Google Brings SVG Support To IE
stelt writes "Scalable Vector Graphics (SVG) is in most graphical tools. It is used heavily in many big projects, such as KDE and Wikipedia. But Internet Explorer's lack of built-in support for SVG was keeping it away from mainstream use on the web. Google is fixing that now with a JavaScript drop-in named SVGWeb. They've posted a quick, one-minute overview, a longer and more detailed presentation, and you can read about it on the project page."
How long before a new version of IE develops incompatibility problems with this extension?
Now Microsoft doesn't need to do it anymore. Is this a good thing then? Nice move on Google's part though.
It's a bad thing that Google needs to fix basic functionality in a competitor's product. But it shows one more time why Google is good and why Microsoft is mediocre.

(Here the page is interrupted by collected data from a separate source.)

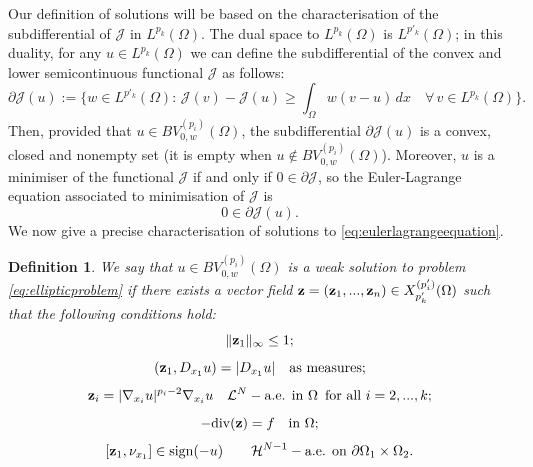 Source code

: \documentclass[reqno,12pt]{amsart}
\def\z{{\bf z}}
\newtheorem{definition}[theorem]{Definition}
\numberwithin{equation}{section}
\begin{document}
Our definition of solutions will be based on the characterisation of the subdifferential of $\mathcal{J}$ in $L^{p_k}(\Omega)$. The dual space to $L^{p_k}(\Omega)$ is $L^{p'_k}(\Omega)$; in this duality, for any $u \in L^{p_k}(\Omega)$ we can define the subdifferential of the convex and lower semicontinuous functional $\mathcal{J}$ as follows:
\begin{equation*}
\partial \mathcal{J}(u) := \bigg\{ w \in L^{p'_k}(\Omega): \, \mathcal{J}(v) - \mathcal{J}(u) \geq \int_\Omega w (v - u) \, dx \quad  \forall \, v \in L^{p_k}(\Omega) \bigg\}.
\end{equation*}
Then, provided that $u \in BV_{0,w}^{(p_i)}(\Omega)$, the subdifferential $\partial\mathcal{J}(u)$ is a convex, closed and nonempty set (it is empty when $u \notin BV_{0,w}^{(p_i)}(\Omega)$). Moreover, $u$ is a minimiser of the functional $\mathcal{J}$ if and only if $0 \in \partial\mathcal{J}$, so the Euler-Lagrange equation associated to minimisation of $\mathcal{J}$ is
\begin{equation}\label{eq:eulerlagrangeequation}
0 \in \partial\mathcal{J}(u).
\end{equation}
We now give a precise characterisation of solutions to \eqref{eq:eulerlagrangeequation}.

\begin{definition}\label{dfn:solutionsellipticproblem}
We say that $u \in BV_{0,w}^{(p_i)}(\Omega)$ is a weak solution to problem \eqref{eq:ellipticproblem} if there exists a vector field $\z = (\z_1, ..., \z_n) \in X^{(p'_i)}_{p'_k}(\Omega)$ such that the following conditions hold:
\begin{equation}\label{eq:ellipticbound}
\| \z_1 \|_\infty \leq 1;
\end{equation}
\begin{equation}\label{eq:ellipticconditionforpairing}
(\z_1, D_{x_1} u) = |D_{x_1} u| \quad \hbox{\rm as measures};
\end{equation}
\begin{equation}\label{eq:ellipticconditiononzi}
\z_i = |\nabla_{x_i} u|^{p_i - 2} \nabla_{x_i} u \quad \mathcal{L}^N-\hbox{\rm a.e. in } \Omega \,\,\, \hbox{\rm for all } i = 2,...,k;
\end{equation}
\begin{equation}\label{eq:ellipticconditionfordivergence}
-\mathrm{div}(\z) = f \quad \hbox{\rm in} \ \Omega;
\end{equation}
\begin{equation}\label{eq:ellipticboundarycondition}
[\z_1, \nu_{x_1}] \in \mathrm{sign}(-u) \qquad  \mathcal{H}^{N-1}-\mbox{\rm a.e.  on} \ \partial \Omega_1 \times \Omega_2.
\end{equation}
\end{definition}
\end{document}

That plugin was always slow and only supported a very limited subset of svg.
A fool throws a stone into a well and a thousand sages can not remove it.
... the long-awaited dawn of SVG animation challenging Flash, (and Silverlight)?
Microsoft is becoming AOL. A crappy, proprietary, expensive, unreliable impediment to getting onto the internet. Their applications have plateaued, and open-source desktop and web-based competitors are improving rapidly. They'll hang on longer, but they've begun their long decline.
If you look at Silverlight (or XAML or XPS) you'll see a lot of things that resemble SVG. It would be trivial for MS to support SVG, but they choose not too. The probably don't want anything to compete with Silverlight adoption.
Wanted: witty unique signature. Must be willing to relocate.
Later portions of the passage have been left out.